Weilheim und Umgebung

In der Freiheit der Berge

Neuanfang Die Familie Hägele aus Neidlingen bricht alle Zelte in der Region ab und bewirtet künftig in einer Berghütte in Österreich Wanderer. Viele kannten die Hägeles von den Wochenmärkten. Von Heike Siegemund

Die Familie Hägele vor ihrem Verkaufsstand in Neidlingen: Mittlerweile sind Elfi und Armin Hägele mit Töchterchen Emma bereits n
Die Familie Hägele vor ihrem Verkaufsstand in Neidlingen: Mittlerweile sind Elfi und Armin Hägele mit Töchterchen Emma bereits nach Österreich ausgewandert. Die 13-jährige Stefanie zieht später nach.Fotos: Heike Siegemund/privat

Alle Zelte abbrechen, nochmals ganz von vorn beginnen und auf eine Berghütte auswandern: In der Hektik des Alltags treibt dieser Gedanke viele um, doch nur wenige wagen letztlich diesen Schritt. Die Familie Hägele aus Neidlingen tut genau das: Elfi und Armin Hägele ziehen mit ihren beiden Kindern auf eine Berghütte in 1 466 Metern Höhe im österreichischen Lechtal. In der urigen „Sulzlalm“ im Sulzeltal bewirtet das Ehepaar künftig Wanderer und Ausflügler mit Tiroler Spezialitäten.

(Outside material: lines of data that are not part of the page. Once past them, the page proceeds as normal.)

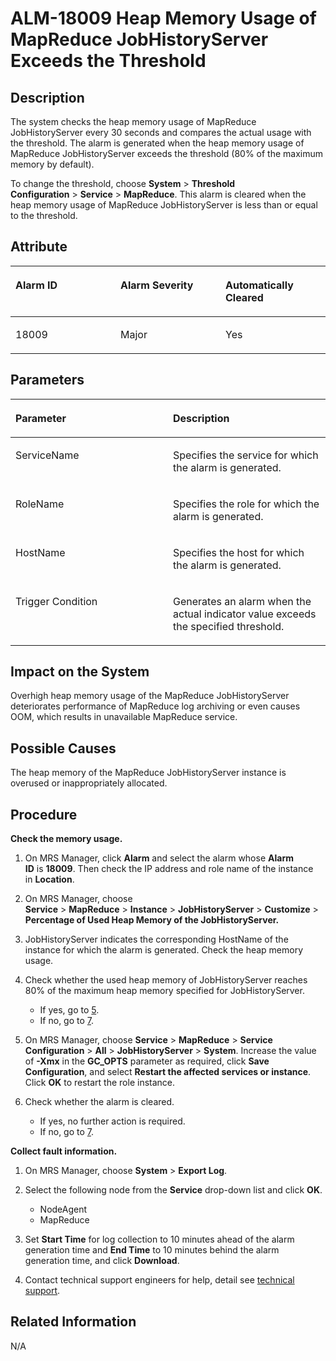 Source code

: # ALM-18009 Heap Memory Usage of MapReduce JobHistoryServer Exceeds the Threshold<a name="EN-US_TOPIC_0125375364"></a>

## Description<a name="s7980881b9f474752ada6dc7d578f8dc6"></a>

The system checks the heap memory usage of MapReduce JobHistoryServer every 30 seconds and compares the actual usage with the threshold. The alarm is generated when the heap memory usage of MapReduce JobHistoryServer exceeds the threshold \(80% of the maximum memory by default\).

To change the threshold, choose  **System** \> **Threshold Configuration** \> **Service** \> **MapReduce**. This alarm is cleared when the heap memory usage of MapReduce JobHistoryServer is less than or equal to the threshold.

## Attribute<a name="see8ab95615d54c508caab4995e616698"></a>

<a name="tcc070353c1ff4d3a8f6f7fd4ad3e2f8a"></a>
<table><thead align="left"><tr id="r3ea37c76d2ee4e0bbb6ce446dc3d4653"><th class="cellrowborder" valign="top" width="33.33333333333333%" id="mcps1.1.4.1.1"><p id="a10e50e29d19e4ecd9a441eedf5b4ca08"><a name="a10e50e29d19e4ecd9a441eedf5b4ca08"></a><a name="a10e50e29d19e4ecd9a441eedf5b4ca08"></a>Alarm ID</p>
</th>
<th class="cellrowborder" valign="top" width="33.33333333333333%" id="mcps1.1.4.1.2"><p id="a68d41b20ab6643fe96b487aa234d531b"><a name="a68d41b20ab6643fe96b487aa234d531b"></a><a name="a68d41b20ab6643fe96b487aa234d531b"></a>Alarm Severity</p>
</th>
<th class="cellrowborder" valign="top" width="33.33333333333333%" id="mcps1.1.4.1.3"><p id="a1b1be691028448f2a56f709ba8774347"><a name="a1b1be691028448f2a56f709ba8774347"></a><a name="a1b1be691028448f2a56f709ba8774347"></a>Automatically Cleared</p>
</th>
</tr>
</thead>
<tbody><tr id="rc9b08429da9f4f18b626c75725d17ac3"><td class="cellrowborder" valign="top" width="33.33333333333333%" headers="mcps1.1.4.1.1 "><p id="aeeaf04da7b004f58bf620be917f7e7e2"><a name="aeeaf04da7b004f58bf620be917f7e7e2"></a><a name="aeeaf04da7b004f58bf620be917f7e7e2"></a>18009</p>
</td>
<td class="cellrowborder" valign="top" width="33.33333333333333%" headers="mcps1.1.4.1.2 "><p id="a7c5f120278dd465481449cbf6451acff"><a name="a7c5f120278dd465481449cbf6451acff"></a><a name="a7c5f120278dd465481449cbf6451acff"></a>Major</p>
</td>
<td class="cellrowborder" valign="top" width="33.33333333333333%" headers="mcps1.1.4.1.3 "><p id="a3b6882a0033245778341485e4e710c00"><a name="a3b6882a0033245778341485e4e710c00"></a><a name="a3b6882a0033245778341485e4e710c00"></a>Yes</p>
</td>
</tr>
</tbody>
</table>

## Parameters<a name="s79962ec5e1bd4d2bbc35fe0b7507fa45"></a>

<a name="t849d86b324054c5c9f374f3d92ac7373"></a>
<table><thead align="left"><tr id="reae41dfd723744e0b5e612c7f7d89a51"><th class="cellrowborder" valign="top" width="50%" id="mcps1.1.3.1.1"><p id="a8c211b19327942ea976a7538607cc989"><a name="a8c211b19327942ea976a7538607cc989"></a><a name="a8c211b19327942ea976a7538607cc989"></a>Parameter</p>
</th>
<th class="cellrowborder" valign="top" width="50%" id="mcps1.1.3.1.2"><p id="a0098964078044692bb6d67a61d055864"><a name="a0098964078044692bb6d67a61d055864"></a><a name="a0098964078044692bb6d67a61d055864"></a>Description</p>
</th>
</tr>
</thead>
<tbody><tr id="rf501bcc2605641f5a78ed7d7dd0f20dc"><td class="cellrowborder" valign="top" width="50%" headers="mcps1.1.3.1.1 "><p id="a44ca8b4ac8a54a2a9500d00756ab8bdd"><a name="a44ca8b4ac8a54a2a9500d00756ab8bdd"></a><a name="a44ca8b4ac8a54a2a9500d00756ab8bdd"></a>ServiceName</p>
</td>
<td class="cellrowborder" valign="top" width="50%" headers="mcps1.1.3.1.2 "><p id="a126afc1361824827adaae236b3cb4b66"><a name="a126afc1361824827adaae236b3cb4b66"></a><a name="a126afc1361824827adaae236b3cb4b66"></a>Specifies the service for which the alarm is generated.</p>
</td>
</tr>
<tr id="r57b23386515648ec99f764223b3b5964"><td class="cellrowborder" valign="top" width="50%" headers="mcps1.1.3.1.1 "><p id="a4e9ea555a0fd4d96bc13515fbd98460a"><a name="a4e9ea555a0fd4d96bc13515fbd98460a"></a><a name="a4e9ea555a0fd4d96bc13515fbd98460a"></a>RoleName</p>
</td>
<td class="cellrowborder" valign="top" width="50%" headers="mcps1.1.3.1.2 "><p id="af459c7855e85440da0b4fc4a56935d01"><a name="af459c7855e85440da0b4fc4a56935d01"></a><a name="af459c7855e85440da0b4fc4a56935d01"></a>Specifies the role for which the alarm is generated.</p>
</td>
</tr>
<tr id="r34cdc7c510e94a8381b5ec952a14232a"><td class="cellrowborder" valign="top" width="50%" headers="mcps1.1.3.1.1 "><p id="a7a8ce83ce99f4ace8a19cee63cc8d28b"><a name="a7a8ce83ce99f4ace8a19cee63cc8d28b"></a><a name="a7a8ce83ce99f4ace8a19cee63cc8d28b"></a>HostName</p>
</td>
<td class="cellrowborder" valign="top" width="50%" headers="mcps1.1.3.1.2 "><p id="a1c64ffc789ff435a85a058f405f1cbc4"><a name="a1c64ffc789ff435a85a058f405f1cbc4"></a><a name="a1c64ffc789ff435a85a058f405f1cbc4"></a>Specifies the host for which the alarm is generated.</p>
</td>
</tr>
<tr id="raeb51d2b0c1343cea8c41a12187943d5"><td class="cellrowborder" valign="top" width="50%" headers="mcps1.1.3.1.1 "><p id="a5c600aa50a344cffb6268fbde4350aa5"><a name="a5c600aa50a344cffb6268fbde4350aa5"></a><a name="a5c600aa50a344cffb6268fbde4350aa5"></a>Trigger Condition</p>
</td>
<td class="cellrowborder" valign="top" width="50%" headers="mcps1.1.3.1.2 "><p id="a3ea83044f0f04c96aa80d4d66df68691"><a name="a3ea83044f0f04c96aa80d4d66df68691"></a><a name="a3ea83044f0f04c96aa80d4d66df68691"></a>Generates an alarm when the actual indicator value exceeds the specified threshold.</p>
</td>
</tr>
</tbody>
</table>

## Impact on the System<a name="s97585207a557429eac8eb4907005dc0e"></a>

Overhigh heap memory usage of the MapReduce JobHistoryServer deteriorates performance of MapReduce log archiving or even causes OOM, which results in unavailable MapReduce service.

## Possible Causes<a name="sb8ea74a4caa74ac2a8b932ea5684fa6d"></a>

The heap memory of the MapReduce JobHistoryServer instance is overused or inappropriately allocated.

## Procedure<a name="s1853a8aeb5ab46fa865ddbb227a207c6"></a>

**Check the memory usage.**

1.  On MRS Manager, click  **Alarm** and select the alarm whose **Alarm ID** is **18009**. Then check the IP address and role name of the instance in **Location**.
2.  On MRS Manager, choose  **Service** \> **MapReduce** \> **Instance** \> **JobHistoryServer** \> **Customize** \> **Percentage of Used Heap Memory of the JobHistoryServer.**
3.  JobHistoryServer indicates the corresponding HostName of the instance for which the alarm is generated. Check the heap memory usage.
4.  Check whether the used heap memory of JobHistoryServer reaches 80% of the maximum heap memory specified for JobHistoryServer.
    -   If yes, go to  [5](#le860a5cfa925484993d16fc99b212a5c).
    -   If no, go to  [7](#le80ab327bfb44ad9b993636e256e5cc6).

5.  <a name="le860a5cfa925484993d16fc99b212a5c"></a>On MRS Manager, choose  **Service** \> **MapReduce** \> **Service Configuration** \> **All** \> **JobHistoryServer** \> **System**. Increase the value of **-Xmx** in the **GC\_OPTS** parameter as required, click **Save Configuration**, and select **Restart the affected services or instance**. Click **OK**  to restart the role instance.
6.  Check whether the alarm is cleared.
    -   If yes, no further action is required.
    -   If no, go to  [7](#le80ab327bfb44ad9b993636e256e5cc6).


**Collect fault information.**

1.  <a name="le80ab327bfb44ad9b993636e256e5cc6"></a>On MRS Manager, choose  **System** \> **Export Log**.
2.  Select the following node from the  **Service** drop-down list and click **OK**.
    -   NodeAgent
    -   MapReduce

3.  Set  **Start Time** for log collection to 10 minutes ahead of the alarm generation time and **End Time** to 10 minutes behind the alarm generation time, and click **Download**.
4.  Contact technical support engineers for help, detail see  [technical support](https://docs.otc.t-systems.com/en-us/public/learnmore.html).

## Related Information<a name="s38e940861f794fcfbf0ecd91a062ef05"></a>

N/A

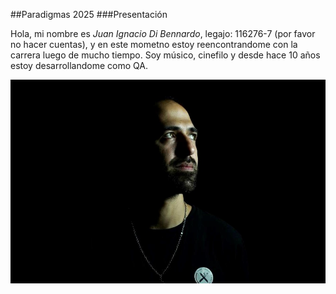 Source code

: ##Paradigmas 2025
###Presentación

Hola, mi nombre es *Juan Ignacio Di Bennardo*, legajo: 116276-7 (por favor no hacer cuentas), y en este mometno estoy reencontrandome con la carrera luego de mucho tiempo.
Soy músico, cinefilo y desde hace 10 años estoy desarrollandome como QA.

![Buena cursada](<Juan Ignacio Di Bennardo.jpg>)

Die Hägeles sind keine Unbekannten in der Region: Viele kannten und schätzten sie wegen ihrer Landwirtschaft, mit Kartoffel, Obst- und Weinbau. Auf drei Wochenmärkten verkauften sie Obst, Gemüse, selbst gemachte Fruchtaufstriche, Destillate und mehr: in Nellingen, in Bad Ditzenbach und im Bad Überkinger Ortsteil Hausen. Außerdem boten sie ihre Waren jeden Samstag in Neidlingen an und bewirteten so manches Hochzeitsfest in ihrem Heimatort. Nun also der Schlussstrich, der viele schockiert - zumal die Entscheidung sehr spontan fiel: Mitte April informierten die Hägeles ihre Wochenmarkt-Kunden; schon Anfang Mai machte sich die Neidlinger Familie auf in die Alpenrepublik.

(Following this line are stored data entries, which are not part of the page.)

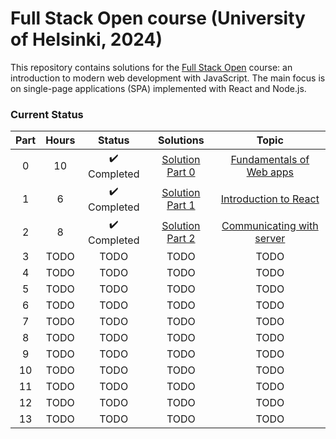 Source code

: # Full Stack Open course (University of Helsinki, 2024)

This repository contains solutions for the [Full Stack Open](https://fullstackopen.com/en/) course: an introduction to modern web development with JavaScript. The main focus is on single-page applications (SPA) implemented with React and Node.js.

### Current Status

| Part   | Hours         | Status          | Solutions | Topic                                                          |
| :----: | :-----------: | :-------------: | :-------: | :-------------------------------------------------------------: | 
| 0      | 10             | ✔️ Completed     | [Solution Part 0](https://github.com/gianlucaromeo/full-stack-open/tree/main/Part%200%20-%20Fundamentals%20of%20Web%20Apps) | [Fundamentals of Web apps](https://fullstackopen.com/en/part0) | 
| 1  | 6 | ✔️ Completed | [Solution Part 1](https://github.com/gianlucaromeo/full-stack-open/tree/main/Part%201%20-%20Introduction%20to%20React) | [Introduction to React](https://fullstackopen.com/en/part1) |
| 2  | 8 |  ✔️ Completed | [Solution Part 2](https://github.com/gianlucaromeo/full-stack-open/tree/main/Part%202%20-%20Communicating%20with%20server) | [Communicating with server](https://fullstackopen.com/en/part2) |
| 3  | TODO | TODO | TODO | TODO |
| 4  | TODO | TODO | TODO | TODO |
| 5  | TODO | TODO | TODO | TODO |
| 6  | TODO | TODO | TODO | TODO |
| 7  | TODO | TODO | TODO | TODO |
| 8  | TODO | TODO | TODO | TODO |
| 9  | TODO | TODO | TODO | TODO |
| 10 | TODO | TODO | TODO | TODO |
| 11 | TODO | TODO | TODO | TODO |
| 12 | TODO | TODO | TODO | TODO |
| 13 | TODO | TODO | TODO | TODO |
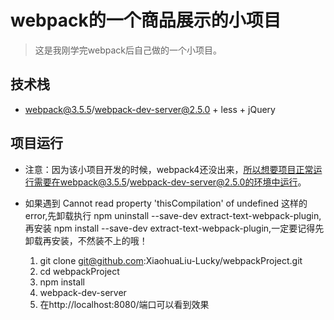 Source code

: # webpack的一个商品展示的小项目

> 这是我刚学完webpack后自己做的一个小项目。


## 技术栈

- webpack@3.5.5/webpack-dev-server@2.5.0 + less + jQuery


## 项目运行

- 注意：因为该小项目开发的时候，webpack4还没出来，所以想要项目正常运行需要在webpack@3.5.5/webpack-dev-server@2.5.0的环境中运行。
- 如果遇到 Cannot read property 'thisCompilation' of undefined 这样的error,先卸载执行 npm uninstall --save-dev extract-text-webpack-plugin,再安装 npm install --save-dev extract-text-webpack-plugin,一定要记得先卸载再安装，不然装不上的哦！


  1. git clone git@github.com:XiaohuaLiu-Lucky/webpackProject.git
  2. cd webpackProject
  3. npm install
  4. webpack-dev-server
  5. 在http://localhost:8080/端口可以看到效果
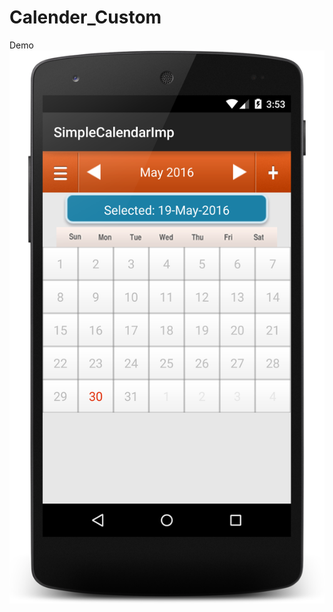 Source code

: # Calender_Custom
Demo 
![](https://github.com/bulbulhossen/Calender_Custom/blob/master/demo.png?raw=true)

Dort erwartet sie kein Luxus: Elfi und Armin Hägele teilen sich mit ihren drei und 13 Jahre alten Töchtern Emma und Stefanie ein Schlafzimmer. Außer Bad und Toi­lette gibt es keine weiteren Privaträume. Zum Kochen und Essen nutzen die Hägeles die Küche und den Gastraum der „Sulzlalm“, die innen bis zu 35 und außen bis zu 200 Personen Platz bietet. „Wir sind Wohnen auf engem Raum gewohnt“, winkt Elfi Hägele schmunzelnd ab. In ihrer früheren Dachgeschosswohnung in Neidlingen hatte die Familie 56 Quadratmeter Wohnfläche zur Verfügung - jetzt muss sie noch enger zusammenrücken. Doch die Hägeles freuen sich auf ihr neues Leben. „Ich werde schaukeln und mit dem Hund spielen“, sagt die kleine Emma begeistert. Auch ihre Schwester Stefanie ist gespannt: Einziger Wermutstropfen sei, dass es auf der Alm kein Wlan gibt, meint die 13-Jährige, die Anfang Mai noch nicht mit ihren Eltern und ihrer Schwester mitreiste: Bis zu den Sommerferien wohnt sie bei ihrer Patentante in Neidlingen; zum neuen Schuljahr besucht sie dann eine österreichische Schule.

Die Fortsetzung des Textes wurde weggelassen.